Zafiro

All Rights Reserved ©

Summary

Descripción --- Hay lugares que parecen hechos para esperar. El kiosco "El Abregú" es uno de esos. Abierto veinticuatro horas en un barrio de Mataderos, Buenos Aires, es el tipo de sitio donde la gente entra a comprar soledad en atado de veinte o a buscar un vino barato para olvidar. Pero también es el único lugar del barrio donde se consiguen discos de rock nacional escondidos en una cajita de madera, como un tesoro que no todos merecen encontrar.

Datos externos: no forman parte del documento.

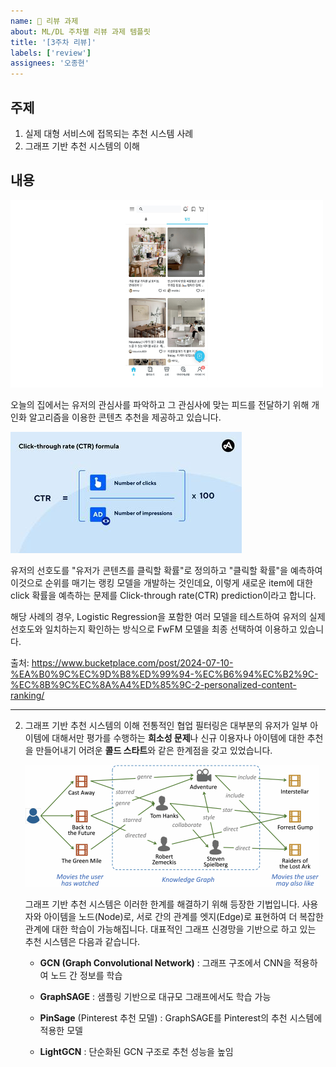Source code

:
 ```yaml
---
name: 📝 리뷰 과제
about: ML/DL 주차별 리뷰 과제 템플릿
title: '[3주차 리뷰]'
labels: ['review']
assignees: '오종현'
---
```

 
## 주제

1. 실제 대형 서비스에 접목되는 추천 시스템 사례
2. 그래프 기반 추천 시스템의 이해
  
## 내용

<img src="9.png" width="500" height="300" />

오늘의 집에서는 유저의 관심사를 파악하고 그 관심사에 맞는 피드를 전달하기 위해 개인화 알고리즘을 이용한 콘텐츠 추천을 제공하고 있습니다.

![](11.jpg)

  유저의 선호도를 "유저가 콘텐츠를 클릭할 확률"로 정의하고 "클릭할 확률"을 예측하여 이것으로 순위를 매기는 랭킹 모델을 개발하는 것인데요, 이렇게 새로운 item에 대한 click 확률을 예측하는 문제를 Click-through rate(CTR) prediction이라고 합니다.


해당 사례의 경우, Logistic Regression을 포함한 여러 모델을 테스트하여 유저의 실제 선호도와 일치하는지 확인하는 방식으로 FwFM 모델을 최종 선택하여 이용하고 있습니다.

출처: https://www.bucketplace.com/post/2024-07-10-%EA%B0%9C%EC%9D%B8%ED%99%94-%EC%B6%94%EC%B2%9C-%EC%8B%9C%EC%8A%A4%ED%85%9C-2-personalized-content-ranking/

---

2. 그래프 기반 추천 시스템의 이해
	전통적인 협업 필터링은 대부분의 유저가 일부 아이템에 대해서만 평가를 수행하는 **희소성 문제**나 신규 이용자나 아이템에 대한 추천을 만들어내기 어려운 **콜드 스타트**와 같은 한계점을 갖고 있었습니다.

	![](10.png)

	그래프 기반 추천 시스템은 이러한 한계를 해결하기 위해 등장한 기법입니다. 사용자와 아이템을 노드(Node)로, 서로 간의 관계를 엣지(Edge)로 표현하여 더 복잡한 관계에 대한 학습이 가능해집니다. 대표적인 그래프 신경망을 기반으로 하고 있는 추천 시스템은 다음과 같습니다.

   - **GCN (Graph Convolutional Network)** : 그래프 구조에서 CNN을 적용하여 노드 간 정보를 학습

    - **GraphSAGE** : 샘플링 기반으로 대규모 그래프에서도 학습 가능
  
    - **PinSage** (Pinterest 추천 모델) : GraphSAGE를 Pinterest의 추천 시스템에 적용한 모델

    - **LightGCN** : 단순화된 GCN 구조로 추천 성능을 높임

Ahí atiende Tomás, un pibe que aprendió a cuidar las cosas de su abuelo Lalo, un viejo de mandíbula cuadrada que conoció a Spinetta antes de que el Flaco fuera el Flaco. Ahí cae Zoé, una piba de ojos color caramelo y dedos mordidos, que entra a buscar un disco y se queda a buscar algo que ni sabía que había perdido. Esta es una historia de amor. Pero también es una historia de pérdidas. De kioscos que cierran. De viejos que se van. De hijas que nacen con nombre de piedra preciosa y se enferman de algo que no tiene nombre. De padres que venden su herencia para pagar quimioterapias. De madres que trabajan dos turnos y aprenden a dormir en sillas de hospital. No es una historia fácil. Pero es verdad. No pasó, pero es verdad. Porque hay amores que no se miden en años. Hay duelos que no se terminan. Hay niñas que se llaman Zafiro porque su bisabuelo quería un nombre que brillara aunque todo alrededor se apague.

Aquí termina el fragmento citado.